I will not worry about finding a warm place to sleep tonight. I will not go to bed hungry. I will not be without a warm coat and warm shoes when I venture outside this weekend. If I get sick, I can go to the doctor.
So everything rests on my perspective. That old adage comes to mind: Don’t judge a man until you have walked a mile in his shoes. Or, to put it another way, take the quote from To Kill a Mockingbird by Harper Lee.
“First of all,” he said, “if you can learn a simple trick, Scout, you’ll get along a lot better with all kinds of folks. You never really understand a person until you consider things from his point of view […] until you climb into his skin and walk around in it.”
I am not a spoiled brat. I don’t have an entitlement attitude. And I don’t understand how I got here!
I know I am not alone in my feelings. Thousands, tens of thousands, maybe even millions of people in our country, in our world, had similar life-changing moments in their lives in the summer of 2008 when our economy began its downward spiral. I was not the only one to lose my job. My husband is not the only one his age who may never land a job again for the rest of his life. We were not the only ones who lost their financial security in the market crash that September. We were not the only family who had teenagers maneuvering the rocky road of adolescence during that challenging time.

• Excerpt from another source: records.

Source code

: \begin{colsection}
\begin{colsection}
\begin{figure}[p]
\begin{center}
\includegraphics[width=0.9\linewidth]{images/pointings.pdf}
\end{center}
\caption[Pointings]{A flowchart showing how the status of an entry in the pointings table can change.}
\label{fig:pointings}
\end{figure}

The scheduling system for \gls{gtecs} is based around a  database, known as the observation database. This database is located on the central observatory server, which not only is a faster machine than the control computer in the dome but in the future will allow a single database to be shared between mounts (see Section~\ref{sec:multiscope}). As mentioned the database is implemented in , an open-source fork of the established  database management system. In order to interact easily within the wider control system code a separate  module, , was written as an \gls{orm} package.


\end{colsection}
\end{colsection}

But the fact is, bad things happened to us that were not in our control. And even though we had contingency plans, those efforts were not strong enough to handle all the crushing blows we sustained. At the time, my husband said the downturn will last three years. I laughed at him, nervously, and said it will last five to eight years. Today, I feel like we’ll never recover.

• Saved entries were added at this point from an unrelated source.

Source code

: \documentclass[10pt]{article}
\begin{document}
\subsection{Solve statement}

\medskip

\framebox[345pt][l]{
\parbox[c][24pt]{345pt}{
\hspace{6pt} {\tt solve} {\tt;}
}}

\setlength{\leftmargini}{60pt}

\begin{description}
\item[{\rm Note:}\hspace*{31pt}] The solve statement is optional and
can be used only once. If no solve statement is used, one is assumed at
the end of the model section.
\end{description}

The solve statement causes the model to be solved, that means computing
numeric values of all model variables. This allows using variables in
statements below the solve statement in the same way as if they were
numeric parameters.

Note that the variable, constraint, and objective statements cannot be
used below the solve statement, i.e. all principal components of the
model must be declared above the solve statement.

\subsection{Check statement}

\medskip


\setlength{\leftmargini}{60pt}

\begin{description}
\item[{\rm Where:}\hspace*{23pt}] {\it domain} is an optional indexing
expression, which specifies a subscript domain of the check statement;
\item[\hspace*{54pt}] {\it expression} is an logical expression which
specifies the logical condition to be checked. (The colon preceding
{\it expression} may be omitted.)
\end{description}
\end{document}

And that’s the part that infuriates me. My whole life has been spent planning for goals, reaching goals, planning for higher goals, dreaming dreams. If I failed at something it was because I didn’t try hard enough or I didn’t have the right tools or enough knowledge. And so I tried harder or saved money to buy the right tool or acquired the knowledge I needed.
Today, it hurts to dream dreams and it’s depressing to imagine goals. Six years ago we had a responsible financial plan and we were living within our means. Overnight we became our worst nightmares—irresponsible spenders living beyond our means.
If I could find a better paying job, things would improve. I’ve been looking for six years and was incredibly fortunate to find the job I did. My husband has been looking just as long, but he’s discriminated against because of his age and his advanced education and experience. If we could sell our house and downsize, that would help but we don’t have the money to bring to the table in a short sale. We can’t afford to buy “healthy” food, so we’ve both put on weight, which created the additional problem of clothes not fitting and that only worsened our depression.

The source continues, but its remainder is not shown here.